3 – L’acquisition de la souveraineté économique de notre développement grâce à un capital humain suffisant en nombre et en qualité (système éducatif performant, recherche et développement significatif, création de filières de formation en amont et en aval de nos richesses naturelles en vue de leur exploitation et de leur transformation, soutien plus fort à l’innovation et à l’invention permettant leur application et leur valorisation industrielle , mutation technologique dans les modes de production, redéploiement territorial des compétences, etc. …) à la création d’une masse entrepreneuriale nationale susceptible d’assumer et de tirer la croissance (importance des investissements privés nationaux, encouragement des joint-ventures, développement du savoir-faire local, renforcement des capacités technologiques, partenariat PPP, élargissement de la taille des unités industrielles dans une perspective de conquête des marchés de la sous-région et de l’extérieur, niveau du taux de sous-traitance dans l’attribution des marchés publics, aides à la création d’entreprises et à l’installation des primo-entrepreneurs, politique fiscale et bancaire favorisant l’industrialisation locale et l’intégration du secteur informel dans les circuits institutionnels de l’économie) et la maîtrise des nouvelles technologies.

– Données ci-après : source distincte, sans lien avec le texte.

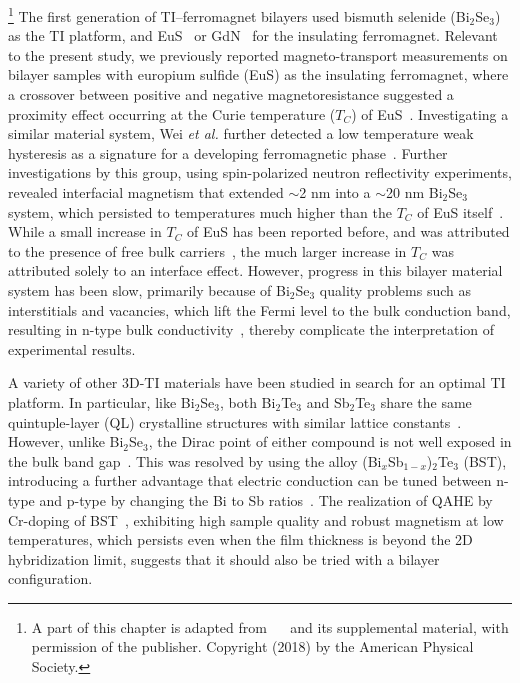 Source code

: \footnote[2]{A part of this chapter is adapted from ~\cite{bilayer2018}~ and its supplemental material, with permission of the publisher. Copyright (2018) by the American Physical Society.}%
%
The first generation of TI--ferromagnet bilayers used bismuth selenide (Bi$_2$Se$_3$) as the TI platform, and EuS~\cite{bilayer2014,Moodera2013} or GdN~\cite{Samarth2013} for the insulating ferromagnet. Relevant to the present study, we previously reported magneto-transport measurements on bilayer samples with europium sulfide (EuS) as the insulating ferromagnet, where a crossover between positive and negative magnetoresistance suggested a proximity effect occurring at the Curie temperature ($T_C$) of EuS~\cite{bilayer2014}. Investigating a similar material system, Wei {\it et al.} further detected a low temperature weak hysteresis as a signature for a developing ferromagnetic phase~\cite{Moodera2013}. Further investigations by this group, using spin-polarized neutron reflectivity experiments, revealed interfacial magnetism that extended $\sim$2 nm into a $\sim$20 nm Bi$_2$Se$_3$ system, which persisted to temperatures much higher than the $T_C$ of EuS itself~\cite{Moodera2016}. While a small increase in $T_C$ of EuS has been reported before, and was attributed to the presence of free bulk carriers~\cite{EuS_ntype, EuS_thin_film_Keller}, the much larger increase in $T_C$ was attributed solely to an interface effect. However, progress in this bilayer material system has been slow, primarily because of Bi$_2$Se$_3$ quality problems such as interstitials and vacancies, which lift the Fermi level to the bulk conduction band, resulting in n-type bulk conductivity~\cite{TI_ARPES1, zhangli2013, Zhanybek3, Fisher2010}, thereby complicate the interpretation of experimental results.

A variety of other 3D-TI materials have been studied in search for an optimal TI platform. In particular, like Bi$_2$Se$_3$, both Bi$_2$Te$_3$ and Sb$_2$Te$_3$ share the same quintuple-layer (QL) crystalline structures with similar lattice constants~\cite{SbStructure, BiStructure}. However, unlike Bi$_2$Se$_3$, the Dirac point of either compound is not well exposed in the bulk band gap~\cite{TI_electronic_structure_zhang}. This was resolved by using the alloy (Bi$_x$Sb$_{1-x}$)$_2$Te$_3$ (BST), introducing a further advantage that electric conduction can be tuned between n-type and p-type by changing the Bi to Sb ratios~\cite{ZhangJS2011}. The realization of QAHE by Cr-doping of BST~\cite{Chang2013, Kou2014}, exhibiting high sample quality and robust magnetism at low temperatures, which persists even when the film thickness is beyond the 2D hybridization limit, suggests that it should also be tried with a bilayer configuration.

4 – La stabilité politique dans la transmission démocratique du pouvoir d’État (fiabilité du processus électoral, compétition successorale à l’intérieur des partis politiques, maturité et responsabilité de la société politique dans sa capacité de dialogue pour traiter les différences et les grandes questions d’intérêt général, choix irrévocable en faveur de la paix publique et du respect de l’ordre constitutionnel) et de la trajectoire du cadre macro-économique qui a besoin de se consolider sur plusieurs décennies pour nous conduire à l’émergence (articulation de l’activité, croissance du volume de celle-ci en lien avec sa répartition géographique et la diversification de la production, constitution des pré-requis et des conditions d’épanouissement de l’activité, intégration sectorielle avec une plus forte contribution de l’activité de transformation dans la structure du PIB). L’alternance du pouvoir ne devrait pas remettre en cause ces fondamentaux ou acquis, elle ne devrait que concerner la gestion des affaires et les orientations tactiques pour corriger la trajectoire ou la renforcer, et pour mettre en place un projet de société qui se distingue par son orientation sociale et endogène, ainsi que celle de sa politique étrangère pour mieux capter les opportunités de la mondialisation.

5 – La restructuration des mentalités par la déconstruction des mythes et de l’imposture, la dénonciation du populisme et du tribalisme, la désacralisation des dirigeants charismatiques et du pouvoir temporel. Ensuite, il convient d’initier une révolution culturelle qui assure la promotion de nouveaux modèles sociétaux (critère du mérite et de la compétence dans la compétition, réussite sociale fondée sur le travail et l’honnêteté, séparation du monde politique du monde économique, adoption de la sanction comme norme de gestion, impartialité dans l’accès aux responsabilités, distance de l’État vis à vis du corps social avec ses particularismes, etc. …) et la restauration des valeurs fondatrices de notre Nation (paix, union, suprématie de l’intérêt général sur l’intérêt individuel, sens de la responsabilité et des valeurs morales, conscience professionnelle, etc. …).

Conclusion : Il nous faut remettre la culture au sommet de nos priorités et de notre action, pour que cette dernière soit bien assimilée et bien inspirée, grâce à une meilleure pédagogie de l’action, pour que le peuple se reconnaisse et s’identifie dans le projet que cette dernière met en œuvre.